Not only is it not evil, it's a targeted ad! You were _tracked_ to produce that ad!

In reality, that isn't how a good 90% of marketing really works. Instead, you got an unsolicited letter about widget 1 from a different company who bought your data from FooCorp, and widget 1 doesn't even do what you want, and because you don't buy it they sell your data to even more unscrupulous companies to get some return from their purchase.

I think it's important to recognise, though, that this didn't happen because marketing is evil. If everybody had just stuck to ethical forms of marketing then everyone would be better off, and we wouldn't need extensions like this which do screw things up for the people trying to be ethical.

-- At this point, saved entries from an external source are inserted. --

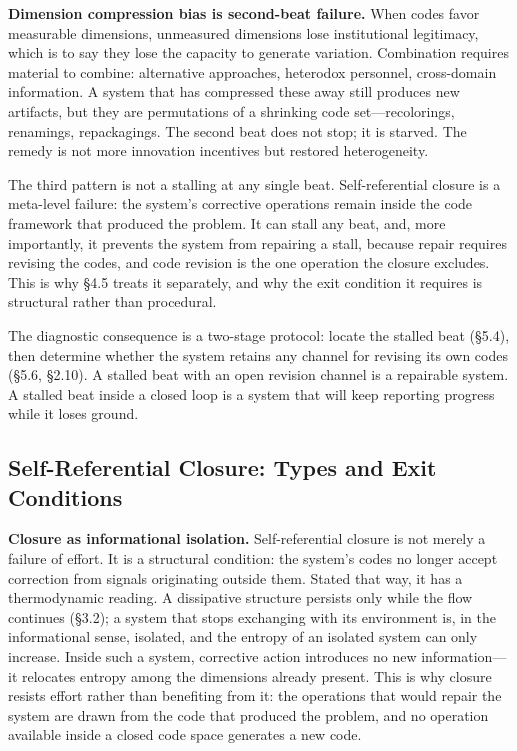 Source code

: \documentclass[11pt,a4paper]{article}
\begin{document}
\textbf{Dimension compression bias is second-beat failure.} When codes favor measurable dimensions, unmeasured dimensions lose institutional legitimacy, which is to say they lose the capacity to generate variation. Combination requires material to combine: alternative approaches, heterodox personnel, cross-domain information. A system that has compressed these away still produces new artifacts, but they are permutations of a shrinking code set---recolorings, renamings, repackagings. The second beat does not stop; it is starved. The remedy is not more innovation incentives but restored heterogeneity.

The third pattern is not a stalling at any single beat. Self-referential closure is a meta-level failure: the system's corrective operations remain inside the code framework that produced the problem. It can stall any beat, and, more importantly, it prevents the system from repairing a stall, because repair requires revising the codes, and code revision is the one operation the closure excludes. This is why \S4.5 treats it separately, and why the exit condition it requires is structural rather than procedural.

The diagnostic consequence is a two-stage protocol: locate the stalled beat (\S5.4), then determine whether the system retains any channel for revising its own codes (\S5.6, \S2.10). A stalled beat with an open revision channel is a repairable system. A stalled beat inside a closed loop is a system that will keep reporting progress while it loses ground.

\subsection{Self-Referential Closure: Types and Exit Conditions}

\textbf{Closure as informational isolation.} Self-referential closure is not merely a failure of effort. It is a structural condition: the system's codes no longer accept correction from signals originating outside them. Stated that way, it has a thermodynamic reading. A dissipative structure persists only while the flow continues (\S3.2); a system that stops exchanging with its environment is, in the informational sense, isolated, and the entropy of an isolated system can only increase. Inside such a system, corrective action introduces no new information---it relocates entropy among the dimensions already present. This is why closure resists effort rather than benefiting from it: the operations that would repair the system are drawn from the code that produced the problem, and no operation available inside a closed code space generates a new code.
\end{document}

It's just like ads: You can do ads well, and we _didn't_, and now good ads need to be thrown in the trash alongside everything else. The next thing we try and do we should _remember_ these common stories, and maybe next time we can be a bit more ethical and not poison our own well.

1 comments

I suppose it depends on your definition of intrinsic. Marketing is certainly ubiquitously evil because the people that produce it are strongly incentivized to con you, and there are no penalties for doing so.
That depends on the business selling the items. If they are stable, known and looking for any sort of repeat business, they are strongly incentivized to not con you, at least not in a way that leaves you upset with them later (if they trick you into buying something you like, I doubt that generally has negative consequences for them regardless of those other factors).

There's a big difference between the random online e-shop and the downtown storefront, or even big names like McDonalds. Many places are only successful because they've established a good, or at least reliable, reputation and people know what to expect.